EXERCISE MATERIALS Start Marker

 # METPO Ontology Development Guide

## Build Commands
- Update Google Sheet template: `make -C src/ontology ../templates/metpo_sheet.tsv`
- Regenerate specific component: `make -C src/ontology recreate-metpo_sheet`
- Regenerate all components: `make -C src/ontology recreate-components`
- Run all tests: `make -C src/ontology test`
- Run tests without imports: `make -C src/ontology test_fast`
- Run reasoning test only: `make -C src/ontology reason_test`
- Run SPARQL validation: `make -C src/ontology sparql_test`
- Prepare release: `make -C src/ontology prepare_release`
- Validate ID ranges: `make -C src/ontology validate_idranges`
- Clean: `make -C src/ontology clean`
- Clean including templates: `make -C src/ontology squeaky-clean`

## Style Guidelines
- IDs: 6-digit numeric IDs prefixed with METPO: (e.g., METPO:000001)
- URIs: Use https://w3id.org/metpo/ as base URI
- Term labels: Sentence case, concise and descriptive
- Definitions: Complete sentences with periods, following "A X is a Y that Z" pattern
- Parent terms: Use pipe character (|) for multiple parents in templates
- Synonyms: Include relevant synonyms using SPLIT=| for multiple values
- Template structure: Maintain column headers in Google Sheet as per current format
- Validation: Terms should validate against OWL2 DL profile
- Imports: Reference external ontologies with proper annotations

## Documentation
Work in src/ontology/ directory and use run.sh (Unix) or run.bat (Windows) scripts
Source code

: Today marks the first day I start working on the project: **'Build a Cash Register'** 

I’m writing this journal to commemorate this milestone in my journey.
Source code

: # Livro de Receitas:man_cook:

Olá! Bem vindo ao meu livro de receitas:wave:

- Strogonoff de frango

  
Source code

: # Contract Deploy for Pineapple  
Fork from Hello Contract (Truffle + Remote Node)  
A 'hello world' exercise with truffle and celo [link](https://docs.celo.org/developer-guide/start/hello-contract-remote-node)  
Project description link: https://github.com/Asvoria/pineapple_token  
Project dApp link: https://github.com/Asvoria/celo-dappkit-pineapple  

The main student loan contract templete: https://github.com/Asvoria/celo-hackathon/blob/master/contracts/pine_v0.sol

EXERCISE MATERIALS End Marker
EXERCISE MATERIALS Start Marker

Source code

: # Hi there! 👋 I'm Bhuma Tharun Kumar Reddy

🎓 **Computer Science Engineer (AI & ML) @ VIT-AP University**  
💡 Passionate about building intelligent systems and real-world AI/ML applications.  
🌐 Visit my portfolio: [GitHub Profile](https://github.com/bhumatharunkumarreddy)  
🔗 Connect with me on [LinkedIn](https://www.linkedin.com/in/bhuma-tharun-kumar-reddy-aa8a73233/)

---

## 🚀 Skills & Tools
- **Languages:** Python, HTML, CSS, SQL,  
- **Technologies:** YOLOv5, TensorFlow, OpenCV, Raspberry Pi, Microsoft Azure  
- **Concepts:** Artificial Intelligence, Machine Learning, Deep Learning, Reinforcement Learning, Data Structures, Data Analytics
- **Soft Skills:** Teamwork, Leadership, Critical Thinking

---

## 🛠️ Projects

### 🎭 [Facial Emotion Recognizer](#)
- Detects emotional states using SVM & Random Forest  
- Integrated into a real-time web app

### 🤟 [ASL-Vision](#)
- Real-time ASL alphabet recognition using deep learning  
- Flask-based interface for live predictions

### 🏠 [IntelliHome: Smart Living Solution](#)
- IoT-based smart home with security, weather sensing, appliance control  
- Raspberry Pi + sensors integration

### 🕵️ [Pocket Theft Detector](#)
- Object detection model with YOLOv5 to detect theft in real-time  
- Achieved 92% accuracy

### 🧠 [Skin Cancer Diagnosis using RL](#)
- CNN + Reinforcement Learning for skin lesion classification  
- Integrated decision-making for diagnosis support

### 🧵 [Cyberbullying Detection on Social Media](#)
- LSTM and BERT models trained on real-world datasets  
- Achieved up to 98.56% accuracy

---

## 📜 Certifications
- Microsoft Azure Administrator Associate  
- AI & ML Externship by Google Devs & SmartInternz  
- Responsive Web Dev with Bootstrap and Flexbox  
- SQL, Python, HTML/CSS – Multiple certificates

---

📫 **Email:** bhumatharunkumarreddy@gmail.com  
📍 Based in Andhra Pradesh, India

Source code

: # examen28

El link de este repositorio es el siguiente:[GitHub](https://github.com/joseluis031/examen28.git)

EXERCISE MATERIALS End Marker
EXERCISE MATERIALS Start Marker

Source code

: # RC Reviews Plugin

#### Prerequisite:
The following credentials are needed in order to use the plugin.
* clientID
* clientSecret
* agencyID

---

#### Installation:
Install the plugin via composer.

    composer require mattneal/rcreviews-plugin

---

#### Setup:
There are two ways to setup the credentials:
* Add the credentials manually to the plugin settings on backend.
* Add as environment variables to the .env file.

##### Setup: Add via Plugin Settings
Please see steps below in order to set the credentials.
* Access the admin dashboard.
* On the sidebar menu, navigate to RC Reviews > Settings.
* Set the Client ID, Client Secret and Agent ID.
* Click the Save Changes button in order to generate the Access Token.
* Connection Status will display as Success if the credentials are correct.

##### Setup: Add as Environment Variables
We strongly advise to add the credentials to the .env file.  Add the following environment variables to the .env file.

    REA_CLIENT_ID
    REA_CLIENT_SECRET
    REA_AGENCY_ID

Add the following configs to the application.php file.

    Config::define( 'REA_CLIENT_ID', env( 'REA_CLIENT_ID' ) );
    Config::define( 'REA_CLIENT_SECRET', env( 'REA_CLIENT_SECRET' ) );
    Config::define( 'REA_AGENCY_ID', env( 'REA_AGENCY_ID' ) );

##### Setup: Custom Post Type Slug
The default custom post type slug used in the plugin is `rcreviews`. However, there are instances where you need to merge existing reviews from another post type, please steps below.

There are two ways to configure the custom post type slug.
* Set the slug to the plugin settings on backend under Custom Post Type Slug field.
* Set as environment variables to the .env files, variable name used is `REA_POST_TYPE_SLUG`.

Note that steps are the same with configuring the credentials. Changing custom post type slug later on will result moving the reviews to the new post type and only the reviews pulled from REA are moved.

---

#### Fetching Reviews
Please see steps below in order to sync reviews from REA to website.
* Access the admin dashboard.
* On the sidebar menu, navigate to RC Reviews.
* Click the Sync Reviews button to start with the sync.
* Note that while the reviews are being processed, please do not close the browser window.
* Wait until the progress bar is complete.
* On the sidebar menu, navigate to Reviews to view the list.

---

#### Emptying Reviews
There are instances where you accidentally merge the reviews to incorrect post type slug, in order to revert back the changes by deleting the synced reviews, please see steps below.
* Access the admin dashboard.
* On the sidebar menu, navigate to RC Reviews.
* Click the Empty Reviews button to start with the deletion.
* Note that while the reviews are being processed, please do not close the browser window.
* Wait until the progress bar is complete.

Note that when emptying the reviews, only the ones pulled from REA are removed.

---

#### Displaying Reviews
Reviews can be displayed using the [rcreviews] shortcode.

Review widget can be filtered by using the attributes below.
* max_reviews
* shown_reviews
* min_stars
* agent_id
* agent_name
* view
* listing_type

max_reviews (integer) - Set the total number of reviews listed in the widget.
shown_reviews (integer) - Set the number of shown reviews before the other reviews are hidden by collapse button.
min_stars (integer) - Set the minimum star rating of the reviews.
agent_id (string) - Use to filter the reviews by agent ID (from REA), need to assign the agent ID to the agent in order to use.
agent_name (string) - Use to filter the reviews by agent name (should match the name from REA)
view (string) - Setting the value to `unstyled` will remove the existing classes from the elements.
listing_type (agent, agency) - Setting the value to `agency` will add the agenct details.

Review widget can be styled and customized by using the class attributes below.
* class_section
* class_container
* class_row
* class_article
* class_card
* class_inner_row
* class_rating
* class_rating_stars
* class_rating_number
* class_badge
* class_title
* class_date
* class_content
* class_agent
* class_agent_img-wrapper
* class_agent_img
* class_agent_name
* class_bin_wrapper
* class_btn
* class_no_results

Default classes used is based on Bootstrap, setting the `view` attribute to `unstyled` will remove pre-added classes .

EXERCISE MATERIALS End Marker

YOUR OBJECTIVE: In the records above, the line with "# METPO Ontology Development Guide" marks the start and the line with "- Term labels: Sentence" marks the end; copy that stretch exactly, both lines included, and nothing else.

EXPECTED ANSWER:
 # METPO Ontology Development Guide

## Build Commands
- Update Google Sheet template: `make -C src/ontology ../templates/metpo_sheet.tsv`
- Regenerate specific component: `make -C src/ontology recreate-metpo_sheet`
- Regenerate all components: `make -C src/ontology recreate-components`
- Run all tests: `make -C src/ontology test`
- Run tests without imports: `make -C src/ontology test_fast`
- Run reasoning test only: `make -C src/ontology reason_test`
- Run SPARQL validation: `make -C src/ontology sparql_test`
- Prepare release: `make -C src/ontology prepare_release`
- Validate ID ranges: `make -C src/ontology validate_idranges`
- Clean: `make -C src/ontology clean`
- Clean including templates: `make -C src/ontology squeaky-clean`

## Style Guidelines
- IDs: 6-digit numeric IDs prefixed with METPO: (e.g., METPO:000001)
- URIs: Use https://w3id.org/metpo/ as base URI
- Term labels: Sentence case, concise and descriptive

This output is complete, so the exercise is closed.